On funding innovation

Daniel James Scott
6 min readJun 3, 2013

Developing a funding plan for your innovation, or funding pipeline for your community, is difficult because it just takes so many varieties of investor personas as you push forward. We should be openly discussing the challenges - and potential solutions - for firms, investors, and communities in an attempt to better bridge what has been referred to across the country as the “Series A Gap.”

Seeding innovation

On your first day of banking school you learn the only four ways in which companies generate cash:

1. Sales, profitable

2. Assets, converted

3. Debt, new or refinanced

4. Equity, sold

At its surface, it is so simple, so elegant. Just do one of these four things, and cash will be generated.

There’s no “lean” in pharmaceuticals.

Except, of course, you are doing something so new that profitable sales may not be an option. Maybe regulation keeps you from selling your product, like with pharmaceuticals and medical devices. Maybe the value of your creation supersedes the needs of profitable early adopters, like Wikipedia or Twitter. Maybe you need to build your key asset to a certain point before a buyer’s value makes itself apparent, like in restaurants, retail, or art.

And if you are doing one of these things, you likely don’t have tradable assets in your business, like receivables, or the capacity to take on additional debt, assuming, of course, you have already capped out your personal capacity.

Everyone, at some point in their life, has done something that is restricted from, was not intended to, or was simply too misunderstood or early to market to generate profitable sales.

Does the possibility of not being accepted by early payoff mean we shouldn't do something?

If you are reading this, I’m assuming your answer is the same as mine… of course not.

However, cash is still important, and equity is the best way to generate that much needed resource.

As human beings, we do this for ourselves all the time. We invest a little now in hopes that whatever we are doing pays off in the long term. College is a great example. So is a gym membership. And when we make these investments, we have absolutely no assurance of what will happen in the future. We don’t know that the investment will pay off. We actually don’t even know that what we expect to happen will happen. We only know that we are investing in ourselves.

Getting others on board, then, is the challenge.

Innately, we are asking someone to bet against themselves and bet on us personally.

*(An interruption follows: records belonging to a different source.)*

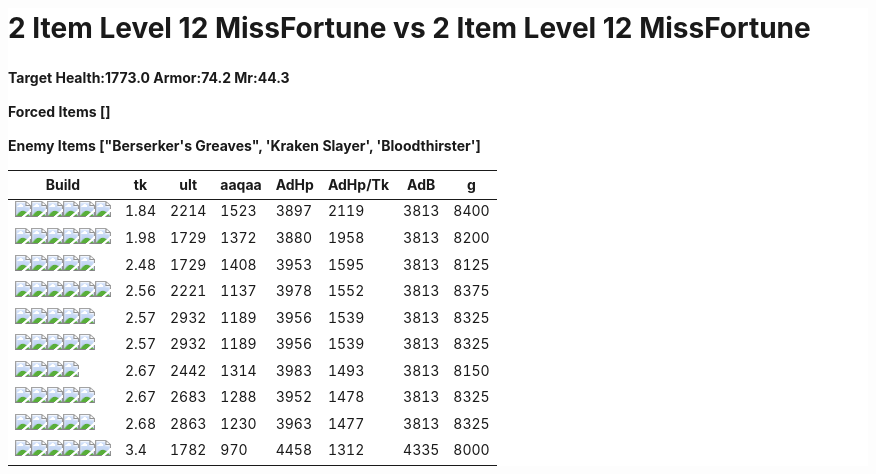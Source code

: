 














# 2 Item Level 12 MissFortune vs 2 Item Level 12 MissFortune

**Target Health:1773.0 Armor:74.2 Mr:44.3**


**Forced Items []**


**Enemy Items ["Berserker's Greaves", 'Kraken Slayer', 'Bloodthirster']**




Build | tk | ult | aaqaa | AdHp | AdHp/Tk | AdB | g
-|-|-|-|-|-|-|-
![](/item/6671.png)![](/item/3033.png)![](/item/1001.png)![](/item/1053.png)![](/item/1055.png)![](/item/1036.png)|1.84|2214|1523|3897|2119|3813|8400
![](/item/6672.png)![](/item/3124.png)![](/item/1001.png)![](/item/1053.png)![](/item/1055.png)![](/item/1036.png)|1.98|1729|1372|3880|1958|3813|8200
![](/item/3153.png)![](/item/3124.png)![](/item/1001.png)![](/item/1055.png)![](/item/1037.png)|2.48|1729|1408|3953|1595|3813|8125
![](/item/3074.png)![](/item/6672.png)![](/item/1001.png)![](/item/1055.png)![](/item/1037.png)![](/item/1036.png)|2.56|2221|1137|3978|1552|3813|8375
![](/item/3142.png)![](/item/6693.png)![](/item/1053.png)![](/item/1055.png)![](/item/1037.png)|2.57|2932|1189|3956|1539|3813|8325
![](/item/3142.png)![](/item/6696.png)![](/item/1053.png)![](/item/1055.png)![](/item/1037.png)|2.57|2932|1189|3956|1539|3813|8325
![](/item/3142.png)![](/item/3153.png)![](/item/1055.png)![](/item/1038.png)|2.67|2442|1314|3983|1493|3813|8150
![](/item/3142.png)![](/item/3095.png)![](/item/1053.png)![](/item/1055.png)![](/item/1037.png)|2.67|2683|1288|3952|1478|3813|8325
![](/item/3142.png)![](/item/3036.png)![](/item/1053.png)![](/item/1055.png)![](/item/1037.png)|2.68|2863|1230|3963|1477|3813|8325
![](/item/6672.png)![](/item/6035.png)![](/item/1001.png)![](/item/1053.png)![](/item/1055.png)![](/item/1036.png)|3.4|1782|970|4458|1312|4335|8000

And that, my friends, is the first challenge of funding innovation at the seed round. There is a promise of a technology, of a fit in the market, but the real decision is based on one thing alone:

Do I bet that this team has a better shot at hitting a home run than another project, or my own?

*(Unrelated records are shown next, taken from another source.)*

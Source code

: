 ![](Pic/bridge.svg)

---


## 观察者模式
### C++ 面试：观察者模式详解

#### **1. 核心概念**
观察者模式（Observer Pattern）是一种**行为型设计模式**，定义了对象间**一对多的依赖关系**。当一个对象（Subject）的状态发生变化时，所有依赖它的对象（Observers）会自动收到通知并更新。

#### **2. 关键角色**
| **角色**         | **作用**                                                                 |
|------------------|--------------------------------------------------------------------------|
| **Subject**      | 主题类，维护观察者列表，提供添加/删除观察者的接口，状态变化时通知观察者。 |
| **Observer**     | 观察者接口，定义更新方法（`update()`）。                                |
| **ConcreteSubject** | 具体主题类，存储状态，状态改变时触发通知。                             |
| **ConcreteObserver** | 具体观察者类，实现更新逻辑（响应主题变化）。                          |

Think about how uncomfortable it is to make this decision. Tough. It is counter intuitive. It is not natural.

Yet it happens, and typically because for one or all of the following three reasons:

1. There is an infrastructure that makes seed investment controlled

2. An investor simply wants to see this innovation become a reality

3. The team is just that good

For these reasons, the seed round is unique to other funding rounds. It takes a certain type of investor and a certain type of team. In mass, like when building an entrepreneurial ecosystem, it takes a considerable amount of over-investment in an environment where special teams can flourish with, and in competition with, their peers.

Investor pitches at seed-stage accelerator fund Gazelle Lab’s Demo Day.

Does this happen? For sure. Software innovation thrives where there are successful accelerator investment programs. Movies get made where there are studios to greenlight pictures. Breakthroughs are generated at Universities where research dollars are plentiful.

When the ecosystem works, there is room to grow and nurture innovations that might take longer to mature. Only a network that took a chance to develop a Seinfeld would also take that same chance on The Office. Neither were an immediate home run, both required enough flexibility and structural support to flourish.

A first round

A startup looking to raise Series A is like looking to hire a new college graduate. All the promise in the world, very little proof. On the upside, someone invested in this grad’s education, and the grad completed the program. On the downside, we haven’t yet translated skills from academia to the real world. Do you offer this person a job?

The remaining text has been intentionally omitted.